__Task directions__
Among the entries beneath this sentence, how many lines include the word "FunctionTok"? Only the number is wanted.

__Dataset records__
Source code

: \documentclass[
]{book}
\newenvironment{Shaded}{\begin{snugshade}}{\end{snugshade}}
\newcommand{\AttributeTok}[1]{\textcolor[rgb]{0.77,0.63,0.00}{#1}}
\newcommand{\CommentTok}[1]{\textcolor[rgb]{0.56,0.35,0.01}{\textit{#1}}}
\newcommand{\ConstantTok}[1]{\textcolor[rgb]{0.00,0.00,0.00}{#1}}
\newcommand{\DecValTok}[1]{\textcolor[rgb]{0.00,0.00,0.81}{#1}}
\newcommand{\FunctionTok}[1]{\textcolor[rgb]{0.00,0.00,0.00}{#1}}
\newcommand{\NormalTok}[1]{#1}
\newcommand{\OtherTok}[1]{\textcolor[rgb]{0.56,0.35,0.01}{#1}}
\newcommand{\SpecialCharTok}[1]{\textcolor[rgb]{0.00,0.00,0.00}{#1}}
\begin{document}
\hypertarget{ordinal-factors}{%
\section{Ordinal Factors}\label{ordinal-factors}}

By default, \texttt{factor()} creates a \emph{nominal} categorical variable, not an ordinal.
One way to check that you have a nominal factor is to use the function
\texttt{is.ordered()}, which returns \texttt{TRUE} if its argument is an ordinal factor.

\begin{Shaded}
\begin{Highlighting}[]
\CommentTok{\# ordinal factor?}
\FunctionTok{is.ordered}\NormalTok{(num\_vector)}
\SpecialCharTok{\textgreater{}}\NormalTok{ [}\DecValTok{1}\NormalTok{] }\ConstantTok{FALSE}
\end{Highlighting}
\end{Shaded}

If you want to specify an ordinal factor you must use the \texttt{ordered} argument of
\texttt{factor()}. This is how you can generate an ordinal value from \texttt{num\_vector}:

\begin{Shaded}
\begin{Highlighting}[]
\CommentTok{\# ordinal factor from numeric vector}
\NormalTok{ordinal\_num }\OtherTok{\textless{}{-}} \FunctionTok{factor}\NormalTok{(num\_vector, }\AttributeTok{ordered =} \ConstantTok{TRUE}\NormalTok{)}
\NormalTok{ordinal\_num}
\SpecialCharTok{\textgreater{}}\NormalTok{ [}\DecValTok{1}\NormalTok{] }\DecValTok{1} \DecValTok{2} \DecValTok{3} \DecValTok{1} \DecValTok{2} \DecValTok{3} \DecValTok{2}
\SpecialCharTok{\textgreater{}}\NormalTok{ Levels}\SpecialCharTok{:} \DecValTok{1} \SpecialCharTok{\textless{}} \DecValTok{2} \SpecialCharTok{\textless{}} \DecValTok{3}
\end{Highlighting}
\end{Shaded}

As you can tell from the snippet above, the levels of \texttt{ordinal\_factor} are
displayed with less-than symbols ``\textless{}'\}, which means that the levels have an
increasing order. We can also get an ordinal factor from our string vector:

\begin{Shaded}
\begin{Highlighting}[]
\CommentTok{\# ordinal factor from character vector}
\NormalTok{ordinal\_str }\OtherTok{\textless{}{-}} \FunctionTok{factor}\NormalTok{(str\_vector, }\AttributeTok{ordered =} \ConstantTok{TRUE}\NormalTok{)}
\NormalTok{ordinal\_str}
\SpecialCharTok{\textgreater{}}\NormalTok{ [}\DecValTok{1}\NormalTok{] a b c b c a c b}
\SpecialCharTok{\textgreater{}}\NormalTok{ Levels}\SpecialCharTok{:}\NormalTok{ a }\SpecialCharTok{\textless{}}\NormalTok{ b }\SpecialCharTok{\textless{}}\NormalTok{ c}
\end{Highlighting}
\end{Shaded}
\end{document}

__Finished task__
4